(Rendered images with source text)

'''

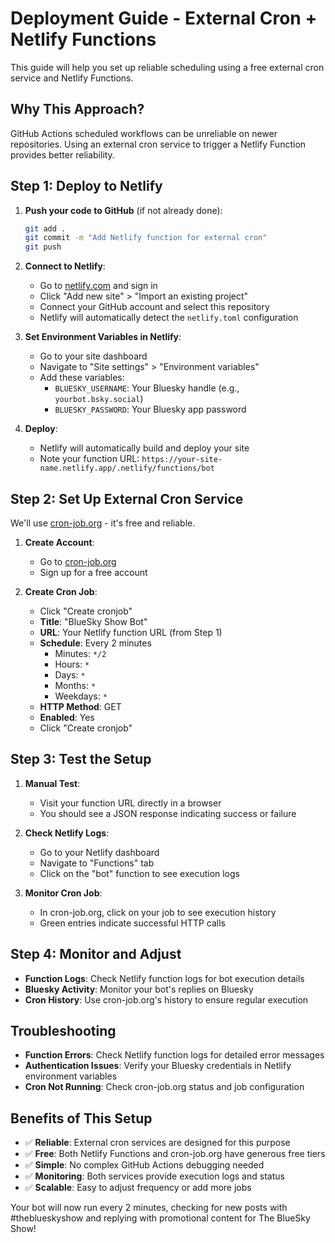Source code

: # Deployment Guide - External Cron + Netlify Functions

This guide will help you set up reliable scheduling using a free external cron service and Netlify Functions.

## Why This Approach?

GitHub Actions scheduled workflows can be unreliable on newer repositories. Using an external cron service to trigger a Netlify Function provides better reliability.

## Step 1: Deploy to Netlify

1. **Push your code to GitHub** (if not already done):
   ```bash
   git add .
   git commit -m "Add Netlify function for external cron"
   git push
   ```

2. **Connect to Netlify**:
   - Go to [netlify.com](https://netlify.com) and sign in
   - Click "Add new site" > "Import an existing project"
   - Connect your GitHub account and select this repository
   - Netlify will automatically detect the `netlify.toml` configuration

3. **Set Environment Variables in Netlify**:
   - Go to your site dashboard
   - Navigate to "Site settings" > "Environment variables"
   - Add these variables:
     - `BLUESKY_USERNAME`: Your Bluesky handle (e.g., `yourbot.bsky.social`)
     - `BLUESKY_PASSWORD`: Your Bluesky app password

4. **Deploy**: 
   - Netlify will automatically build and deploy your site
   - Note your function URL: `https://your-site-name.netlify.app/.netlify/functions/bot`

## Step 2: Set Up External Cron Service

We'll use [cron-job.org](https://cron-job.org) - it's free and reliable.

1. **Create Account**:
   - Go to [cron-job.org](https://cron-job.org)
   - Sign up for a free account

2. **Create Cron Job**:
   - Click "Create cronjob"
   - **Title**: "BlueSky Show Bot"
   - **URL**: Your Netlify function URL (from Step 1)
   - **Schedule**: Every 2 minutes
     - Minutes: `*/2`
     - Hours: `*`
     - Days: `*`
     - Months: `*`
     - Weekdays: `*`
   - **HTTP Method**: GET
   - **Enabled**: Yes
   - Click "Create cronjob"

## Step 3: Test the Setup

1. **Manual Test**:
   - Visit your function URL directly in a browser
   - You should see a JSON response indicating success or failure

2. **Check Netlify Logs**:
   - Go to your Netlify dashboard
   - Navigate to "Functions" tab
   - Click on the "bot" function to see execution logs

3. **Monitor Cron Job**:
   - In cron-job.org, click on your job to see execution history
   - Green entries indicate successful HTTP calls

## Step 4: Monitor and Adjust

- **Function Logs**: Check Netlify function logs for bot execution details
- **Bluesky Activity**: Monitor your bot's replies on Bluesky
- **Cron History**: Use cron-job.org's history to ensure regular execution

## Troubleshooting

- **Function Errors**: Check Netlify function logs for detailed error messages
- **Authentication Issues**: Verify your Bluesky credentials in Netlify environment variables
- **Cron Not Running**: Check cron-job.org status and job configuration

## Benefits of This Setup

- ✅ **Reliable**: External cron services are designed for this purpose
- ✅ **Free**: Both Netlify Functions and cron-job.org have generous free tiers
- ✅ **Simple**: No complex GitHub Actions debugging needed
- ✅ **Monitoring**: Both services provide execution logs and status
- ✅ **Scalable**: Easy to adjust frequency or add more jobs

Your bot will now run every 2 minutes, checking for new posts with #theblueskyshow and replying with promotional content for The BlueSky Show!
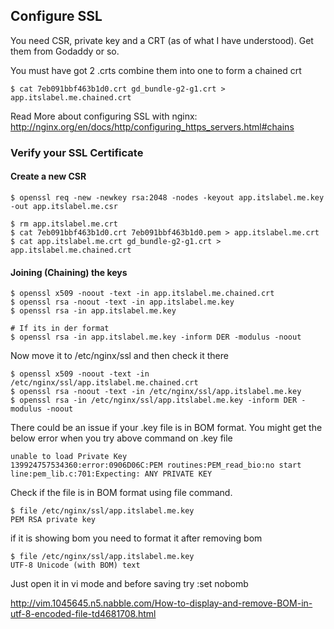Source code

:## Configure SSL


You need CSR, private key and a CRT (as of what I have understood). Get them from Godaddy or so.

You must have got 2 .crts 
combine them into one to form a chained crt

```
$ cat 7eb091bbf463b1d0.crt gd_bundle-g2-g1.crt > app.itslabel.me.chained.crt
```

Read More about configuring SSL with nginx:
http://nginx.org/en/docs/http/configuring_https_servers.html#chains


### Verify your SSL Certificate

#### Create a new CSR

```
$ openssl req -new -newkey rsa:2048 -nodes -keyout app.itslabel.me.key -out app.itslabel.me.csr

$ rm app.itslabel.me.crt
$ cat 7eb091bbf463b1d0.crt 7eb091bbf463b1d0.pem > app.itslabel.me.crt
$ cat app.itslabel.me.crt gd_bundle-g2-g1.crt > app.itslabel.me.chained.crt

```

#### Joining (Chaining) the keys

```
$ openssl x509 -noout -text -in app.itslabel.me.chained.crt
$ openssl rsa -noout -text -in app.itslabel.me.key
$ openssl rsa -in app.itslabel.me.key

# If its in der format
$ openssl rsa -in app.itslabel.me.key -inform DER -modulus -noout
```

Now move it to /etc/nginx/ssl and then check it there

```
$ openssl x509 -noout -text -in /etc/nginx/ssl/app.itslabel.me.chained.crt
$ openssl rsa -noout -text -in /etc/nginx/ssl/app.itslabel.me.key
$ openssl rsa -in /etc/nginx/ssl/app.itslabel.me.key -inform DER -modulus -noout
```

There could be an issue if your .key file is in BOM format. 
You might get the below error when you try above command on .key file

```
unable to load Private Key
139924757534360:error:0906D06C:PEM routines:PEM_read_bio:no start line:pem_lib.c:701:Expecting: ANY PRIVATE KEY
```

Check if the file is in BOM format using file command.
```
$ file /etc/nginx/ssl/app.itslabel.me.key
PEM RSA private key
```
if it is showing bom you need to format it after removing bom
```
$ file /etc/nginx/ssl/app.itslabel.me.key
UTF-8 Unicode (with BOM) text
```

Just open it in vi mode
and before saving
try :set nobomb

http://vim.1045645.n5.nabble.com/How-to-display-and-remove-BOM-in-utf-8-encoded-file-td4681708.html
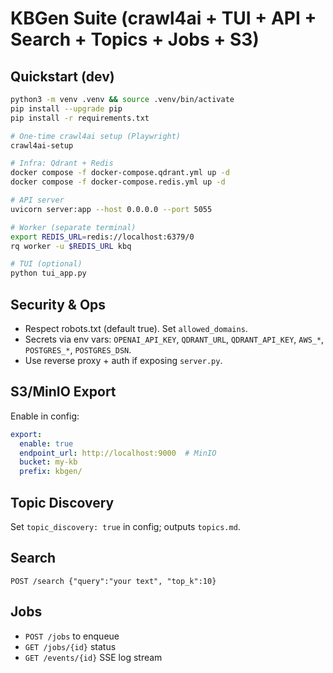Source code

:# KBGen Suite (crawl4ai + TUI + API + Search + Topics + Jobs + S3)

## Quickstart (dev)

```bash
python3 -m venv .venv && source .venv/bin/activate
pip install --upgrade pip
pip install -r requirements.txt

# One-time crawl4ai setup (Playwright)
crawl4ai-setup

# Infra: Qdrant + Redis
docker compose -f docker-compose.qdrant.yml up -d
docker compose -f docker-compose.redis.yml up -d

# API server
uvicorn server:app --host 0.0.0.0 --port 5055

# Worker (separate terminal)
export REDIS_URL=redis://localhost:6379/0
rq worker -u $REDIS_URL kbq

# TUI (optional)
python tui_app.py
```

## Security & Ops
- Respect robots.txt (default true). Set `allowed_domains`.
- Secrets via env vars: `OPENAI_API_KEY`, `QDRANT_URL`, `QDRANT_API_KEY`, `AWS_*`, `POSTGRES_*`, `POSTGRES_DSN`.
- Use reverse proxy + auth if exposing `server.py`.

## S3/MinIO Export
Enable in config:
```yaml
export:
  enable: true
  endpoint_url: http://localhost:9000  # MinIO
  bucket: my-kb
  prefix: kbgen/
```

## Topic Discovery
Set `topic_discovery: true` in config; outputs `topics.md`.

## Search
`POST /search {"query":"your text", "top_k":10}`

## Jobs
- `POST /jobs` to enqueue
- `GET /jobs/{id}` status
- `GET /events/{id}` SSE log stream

'''

### YOUR GOAL
For the lines above, output exactly those from the line containing "- Netlify will automatically detect" through the line containing "- Note your", and skip the others.

### EXPECTED OUTPUT
   - Netlify will automatically detect the `netlify.toml` configuration

3. **Set Environment Variables in Netlify**:
   - Go to your site dashboard
   - Navigate to "Site settings" > "Environment variables"
   - Add these variables:
     - `BLUESKY_USERNAME`: Your Bluesky handle (e.g., `yourbot.bsky.social`)
     - `BLUESKY_PASSWORD`: Your Bluesky app password

4. **Deploy**: 
   - Netlify will automatically build and deploy your site
   - Note your function URL: `https://your-site-name.netlify.app/.netlify/functions/bot`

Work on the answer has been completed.